STT Backends¶
VoiceLayer supports two speech-to-text backends with automatic detection. Local processing via whisper.cpp is preferred; Wispr Flow provides a cloud fallback.
Backend Comparison¶
| Feature | whisper.cpp | Wispr Flow |
|---|---|---|
| Type | Local | Cloud |
| Speed | ~200-400ms (Apple Silicon) | ~500ms + network latency |
| Privacy | Audio never leaves your machine | Audio sent to Wispr API |
| Cost | Free | Requires API key |
| Setup | brew install whisper-cpp + model |
Set QA_VOICE_WISPR_KEY |
| Quality | Excellent (large-v3-turbo) | Good |
| Offline | Yes | No |
whisper.cpp (Recommended)¶
Installation¶
# macOS (Homebrew)
brew install whisper-cpp
# Linux — build from source
git clone https://github.com/ggerganov/whisper.cpp
cd whisper.cpp && make
sudo cp main /usr/local/bin/whisper-cpp
Model Download¶
mkdir -p ~/.cache/whisper
# Large v3 Turbo — best balance of speed and accuracy
curl -L -o ~/.cache/whisper/ggml-large-v3-turbo.bin \
https://huggingface.co/ggerganov/whisper.cpp/resolve/main/ggml-large-v3-turbo.bin
Model comparison:
| Model | Size | Speed (M1 Pro) | Accuracy |
|---|---|---|---|
ggml-large-v3-turbo |
1.6 GB | ~200-400ms | Best |
ggml-large-v3-turbo-q5_0 |
~1 GB | ~150-300ms | Very good |
ggml-base.en |
148 MB | ~50-100ms | Good (English only) |
ggml-small.en |
488 MB | ~100-200ms | Better (English only) |
Auto-Detection¶
VoiceLayer scans ~/.cache/whisper/ for GGML model files in priority order:
ggml-large-v3-turbo.binggml-large-v3-turbo-q5_0.binggml-base.en.binggml-base.binggml-small.en.binggml-small.bin- Any other
ggml-*.binfile
Override with QA_VOICE_WHISPER_MODEL=/path/to/model.bin.
Metal Acceleration¶
On macOS with Apple Silicon, whisper.cpp automatically uses Metal (GPU) acceleration. VoiceLayer detects the Homebrew prefix and sets GGML_METAL_PATH_RESOURCES so Metal shaders are found correctly.
Transcription Flags¶
VoiceLayer runs whisper.cpp with:
--no-timestamps— clean text output without[00:00.000 --> 00:05.000]markers-l en— English language--no-prints— suppress progress output (stderr only)

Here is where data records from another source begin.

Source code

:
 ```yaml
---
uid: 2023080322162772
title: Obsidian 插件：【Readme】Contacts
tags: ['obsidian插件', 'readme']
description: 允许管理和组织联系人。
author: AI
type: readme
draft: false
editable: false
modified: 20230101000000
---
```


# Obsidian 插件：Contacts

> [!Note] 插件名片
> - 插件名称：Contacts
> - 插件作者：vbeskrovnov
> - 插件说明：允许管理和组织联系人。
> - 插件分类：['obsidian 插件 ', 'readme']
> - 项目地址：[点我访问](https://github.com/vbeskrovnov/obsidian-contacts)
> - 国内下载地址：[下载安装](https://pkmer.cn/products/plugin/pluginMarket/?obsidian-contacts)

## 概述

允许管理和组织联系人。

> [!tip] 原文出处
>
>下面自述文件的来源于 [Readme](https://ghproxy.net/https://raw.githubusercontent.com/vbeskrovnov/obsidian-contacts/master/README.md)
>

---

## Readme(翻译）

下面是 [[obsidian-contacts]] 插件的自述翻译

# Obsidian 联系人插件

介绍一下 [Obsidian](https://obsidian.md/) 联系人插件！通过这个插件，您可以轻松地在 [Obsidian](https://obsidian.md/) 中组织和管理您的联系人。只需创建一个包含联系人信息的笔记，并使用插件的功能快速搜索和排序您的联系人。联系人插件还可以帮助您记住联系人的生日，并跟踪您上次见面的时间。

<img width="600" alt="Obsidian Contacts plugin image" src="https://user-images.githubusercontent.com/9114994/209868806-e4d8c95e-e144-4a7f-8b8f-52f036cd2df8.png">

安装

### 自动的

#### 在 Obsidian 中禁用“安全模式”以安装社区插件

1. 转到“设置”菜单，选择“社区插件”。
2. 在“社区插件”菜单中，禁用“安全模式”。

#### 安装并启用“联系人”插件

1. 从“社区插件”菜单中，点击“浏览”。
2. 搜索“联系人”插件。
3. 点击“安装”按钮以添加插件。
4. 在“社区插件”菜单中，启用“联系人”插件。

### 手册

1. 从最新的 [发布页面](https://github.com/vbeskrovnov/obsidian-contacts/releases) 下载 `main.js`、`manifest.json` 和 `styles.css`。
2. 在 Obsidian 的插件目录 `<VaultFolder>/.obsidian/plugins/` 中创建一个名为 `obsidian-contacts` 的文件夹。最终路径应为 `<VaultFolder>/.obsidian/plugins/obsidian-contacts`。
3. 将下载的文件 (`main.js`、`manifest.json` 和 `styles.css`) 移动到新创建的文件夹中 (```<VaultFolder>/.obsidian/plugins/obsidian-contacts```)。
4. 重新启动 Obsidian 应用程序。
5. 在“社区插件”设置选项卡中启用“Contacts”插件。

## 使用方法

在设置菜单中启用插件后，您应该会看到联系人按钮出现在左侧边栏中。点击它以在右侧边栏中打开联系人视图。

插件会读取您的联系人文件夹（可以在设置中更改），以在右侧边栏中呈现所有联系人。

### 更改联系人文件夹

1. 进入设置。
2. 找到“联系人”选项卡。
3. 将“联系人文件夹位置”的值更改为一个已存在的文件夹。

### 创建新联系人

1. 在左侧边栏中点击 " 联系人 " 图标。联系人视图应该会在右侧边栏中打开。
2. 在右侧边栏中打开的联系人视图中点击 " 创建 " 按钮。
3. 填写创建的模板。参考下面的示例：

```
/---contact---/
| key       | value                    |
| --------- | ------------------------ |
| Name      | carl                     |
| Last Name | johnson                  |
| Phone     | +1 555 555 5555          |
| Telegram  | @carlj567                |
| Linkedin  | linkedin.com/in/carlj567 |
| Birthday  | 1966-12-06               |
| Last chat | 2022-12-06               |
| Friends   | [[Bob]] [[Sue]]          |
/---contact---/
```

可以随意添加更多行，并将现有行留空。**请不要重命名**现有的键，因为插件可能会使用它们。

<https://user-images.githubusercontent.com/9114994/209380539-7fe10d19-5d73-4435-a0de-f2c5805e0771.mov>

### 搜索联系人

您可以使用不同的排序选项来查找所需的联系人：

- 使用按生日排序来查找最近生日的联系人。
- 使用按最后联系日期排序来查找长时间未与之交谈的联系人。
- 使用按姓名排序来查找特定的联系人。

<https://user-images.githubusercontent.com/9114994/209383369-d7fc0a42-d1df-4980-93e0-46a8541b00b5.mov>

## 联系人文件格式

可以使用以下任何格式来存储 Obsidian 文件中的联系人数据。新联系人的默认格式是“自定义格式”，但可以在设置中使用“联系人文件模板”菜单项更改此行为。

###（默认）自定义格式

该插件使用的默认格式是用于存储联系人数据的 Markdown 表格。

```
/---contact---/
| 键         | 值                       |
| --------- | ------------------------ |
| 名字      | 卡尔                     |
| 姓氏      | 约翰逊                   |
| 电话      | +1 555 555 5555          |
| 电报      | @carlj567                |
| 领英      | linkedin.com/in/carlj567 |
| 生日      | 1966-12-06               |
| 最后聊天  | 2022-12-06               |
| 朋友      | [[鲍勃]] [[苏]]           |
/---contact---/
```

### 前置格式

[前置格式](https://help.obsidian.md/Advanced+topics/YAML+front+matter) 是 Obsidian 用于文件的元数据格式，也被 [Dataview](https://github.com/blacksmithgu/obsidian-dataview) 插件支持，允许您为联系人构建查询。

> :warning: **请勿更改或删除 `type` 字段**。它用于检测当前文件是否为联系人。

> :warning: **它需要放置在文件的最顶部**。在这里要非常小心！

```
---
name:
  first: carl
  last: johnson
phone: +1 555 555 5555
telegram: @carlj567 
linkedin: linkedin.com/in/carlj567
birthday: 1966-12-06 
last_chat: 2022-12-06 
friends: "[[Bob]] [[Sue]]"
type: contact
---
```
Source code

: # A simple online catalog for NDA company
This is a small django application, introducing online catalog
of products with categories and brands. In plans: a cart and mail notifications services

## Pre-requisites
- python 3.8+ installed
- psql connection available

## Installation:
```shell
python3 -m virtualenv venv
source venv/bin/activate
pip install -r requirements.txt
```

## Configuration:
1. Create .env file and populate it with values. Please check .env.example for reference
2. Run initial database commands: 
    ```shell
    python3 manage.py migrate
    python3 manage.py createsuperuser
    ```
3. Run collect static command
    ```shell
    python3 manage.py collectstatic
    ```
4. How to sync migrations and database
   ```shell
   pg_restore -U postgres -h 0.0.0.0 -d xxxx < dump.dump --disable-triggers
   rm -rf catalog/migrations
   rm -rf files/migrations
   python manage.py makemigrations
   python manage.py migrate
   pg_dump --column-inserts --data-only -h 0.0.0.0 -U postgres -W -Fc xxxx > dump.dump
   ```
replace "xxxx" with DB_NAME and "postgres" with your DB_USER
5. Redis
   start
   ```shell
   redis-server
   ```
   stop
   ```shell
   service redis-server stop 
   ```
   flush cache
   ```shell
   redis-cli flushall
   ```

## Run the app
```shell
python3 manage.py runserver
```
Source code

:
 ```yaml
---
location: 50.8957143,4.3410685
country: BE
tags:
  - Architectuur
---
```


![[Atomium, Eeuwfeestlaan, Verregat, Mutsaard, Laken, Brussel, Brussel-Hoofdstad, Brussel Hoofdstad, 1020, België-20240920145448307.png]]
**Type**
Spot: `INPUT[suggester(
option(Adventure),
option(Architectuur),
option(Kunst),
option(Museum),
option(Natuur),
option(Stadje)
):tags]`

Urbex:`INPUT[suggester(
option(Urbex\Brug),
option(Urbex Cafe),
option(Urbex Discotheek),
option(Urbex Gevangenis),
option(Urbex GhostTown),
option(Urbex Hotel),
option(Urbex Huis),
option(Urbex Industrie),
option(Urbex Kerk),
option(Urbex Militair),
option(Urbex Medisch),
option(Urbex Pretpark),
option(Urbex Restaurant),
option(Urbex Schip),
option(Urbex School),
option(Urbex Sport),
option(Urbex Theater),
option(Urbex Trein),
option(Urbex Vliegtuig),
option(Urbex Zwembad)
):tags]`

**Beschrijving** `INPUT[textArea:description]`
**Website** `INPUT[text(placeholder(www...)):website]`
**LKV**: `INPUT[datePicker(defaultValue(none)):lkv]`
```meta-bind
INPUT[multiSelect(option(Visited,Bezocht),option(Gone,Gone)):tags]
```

Wispr Flow (Cloud Fallback)¶
Setup¶
- Get an API key from Wispr Flow
- Set the environment variable:
Or in your MCP config:
How It Works¶
- Recorded WAV audio is read into memory
- WAV header is stripped (44 bytes) to get raw PCM
- PCM is sent in 1-second chunks over WebSocket to Wispr API
- Each chunk includes base64 audio + RMS volume level
- A
commitmessage signals end of audio - Wispr returns transcribed text
- 30-second timeout prevents hangs
Privacy consideration
Wispr Flow sends audio data to their cloud API. For sensitive conversations, use whisper.cpp (local) instead.
Backend Selection¶
Automatic (Default)¶
# No config needed — whisper.cpp if available, else Wispr Flow
QA_VOICE_STT_BACKEND=auto # this is the default
Force whisper.cpp¶
Fails with a clear error if whisper.cpp binary or model isn't found.
Force Wispr Flow¶
Fails with a clear error if QA_VOICE_WISPR_KEY isn't set.
STT Result Format¶
Both backends return the same structure:
interface STTResult {
text: string; // Transcribed text
backend: string; // "whisper.cpp" or "wispr-flow"
durationMs: number; // Transcription time in milliseconds
}
The backend name and duration are logged to stderr for debugging.